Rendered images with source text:
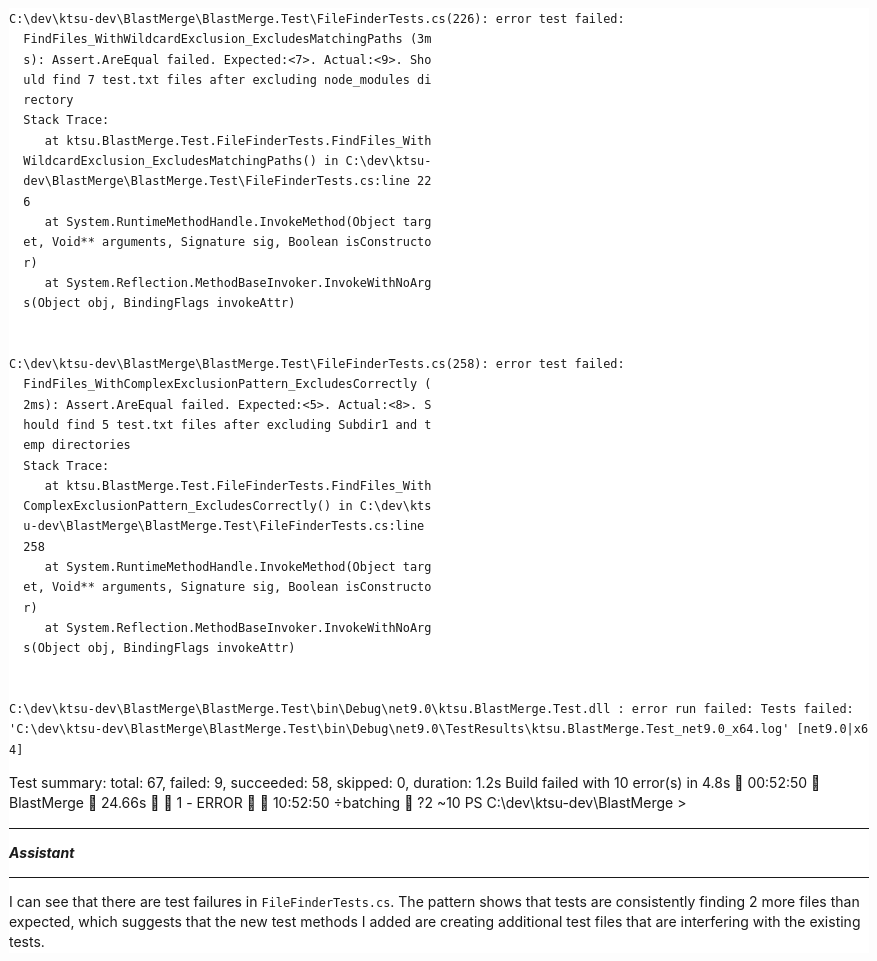 
    C:\dev\ktsu-dev\BlastMerge\BlastMerge.Test\FileFinderTests.cs(226): error test failed:
      FindFiles_WithWildcardExclusion_ExcludesMatchingPaths (3m
      s): Assert.AreEqual failed. Expected:<7>. Actual:<9>. Sho
      uld find 7 test.txt files after excluding node_modules di
      rectory
      Stack Trace:
         at ktsu.BlastMerge.Test.FileFinderTests.FindFiles_With
      WildcardExclusion_ExcludesMatchingPaths() in C:\dev\ktsu-
      dev\BlastMerge\BlastMerge.Test\FileFinderTests.cs:line 22
      6
         at System.RuntimeMethodHandle.InvokeMethod(Object targ
      et, Void** arguments, Signature sig, Boolean isConstructo
      r)
         at System.Reflection.MethodBaseInvoker.InvokeWithNoArg
      s(Object obj, BindingFlags invokeAttr)


    C:\dev\ktsu-dev\BlastMerge\BlastMerge.Test\FileFinderTests.cs(258): error test failed:
      FindFiles_WithComplexExclusionPattern_ExcludesCorrectly (
      2ms): Assert.AreEqual failed. Expected:<5>. Actual:<8>. S
      hould find 5 test.txt files after excluding Subdir1 and t
      emp directories
      Stack Trace:
         at ktsu.BlastMerge.Test.FileFinderTests.FindFiles_With
      ComplexExclusionPattern_ExcludesCorrectly() in C:\dev\kts
      u-dev\BlastMerge\BlastMerge.Test\FileFinderTests.cs:line
      258
         at System.RuntimeMethodHandle.InvokeMethod(Object targ
      et, Void** arguments, Signature sig, Boolean isConstructo
      r)
         at System.Reflection.MethodBaseInvoker.InvokeWithNoArg
      s(Object obj, BindingFlags invokeAttr)


    C:\dev\ktsu-dev\BlastMerge\BlastMerge.Test\bin\Debug\net9.0\ktsu.BlastMerge.Test.dll : error run failed: Tests failed: 'C:\dev\ktsu-dev\BlastMerge\BlastMerge.Test\bin\Debug\net9.0\TestResults\ktsu.BlastMerge.Test_net9.0_x64.log' [net9.0|x64]

Test summary: total: 67, failed: 9, succeeded: 58, skipped: 0, duration: 1.2s
Build failed with 10 error(s) in 4.8s
  00:52:50   BlastMerge  24.66s   1 - ERROR 
  10:52:50 batching  ?2 ~10
 PS C:\dev\ktsu-dev\BlastMerge >

---

_**Assistant**_



---

I can see that there are test failures in `FileFinderTests.cs`. The pattern shows that tests are consistently finding 2 more files than expected, which suggests that the new test methods I added are creating additional test files that are interfering with the existing tests.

__EXERCISE__
Write out the lines above exactly, but only from the one containing "ComplexExclusionPattern_ExcludesCorrectly() in C:\dev\kts" through the last one.

__ANSWER BOX__
      ComplexExclusionPattern_ExcludesCorrectly() in C:\dev\kts
      u-dev\BlastMerge\BlastMerge.Test\FileFinderTests.cs:line
      258
         at System.RuntimeMethodHandle.InvokeMethod(Object targ
      et, Void** arguments, Signature sig, Boolean isConstructo
      r)
         at System.Reflection.MethodBaseInvoker.InvokeWithNoArg
      s(Object obj, BindingFlags invokeAttr)


    C:\dev\ktsu-dev\BlastMerge\BlastMerge.Test\bin\Debug\net9.0\ktsu.BlastMerge.Test.dll : error run failed: Tests failed: 'C:\dev\ktsu-dev\BlastMerge\BlastMerge.Test\bin\Debug\net9.0\TestResults\ktsu.BlastMerge.Test_net9.0_x64.log' [net9.0|x64]

Test summary: total: 67, failed: 9, succeeded: 58, skipped: 0, duration: 1.2s
Build failed with 10 error(s) in 4.8s
  00:52:50   BlastMerge  24.66s   1 - ERROR 
  10:52:50 batching  ?2 ~10
 PS C:\dev\ktsu-dev\BlastMerge >

---

_**Assistant**_



---

I can see that there are test failures in `FileFinderTests.cs`. The pattern shows that tests are consistently finding 2 more files than expected, which suggests that the new test methods I added are creating additional test files that are interfering with the existing tests.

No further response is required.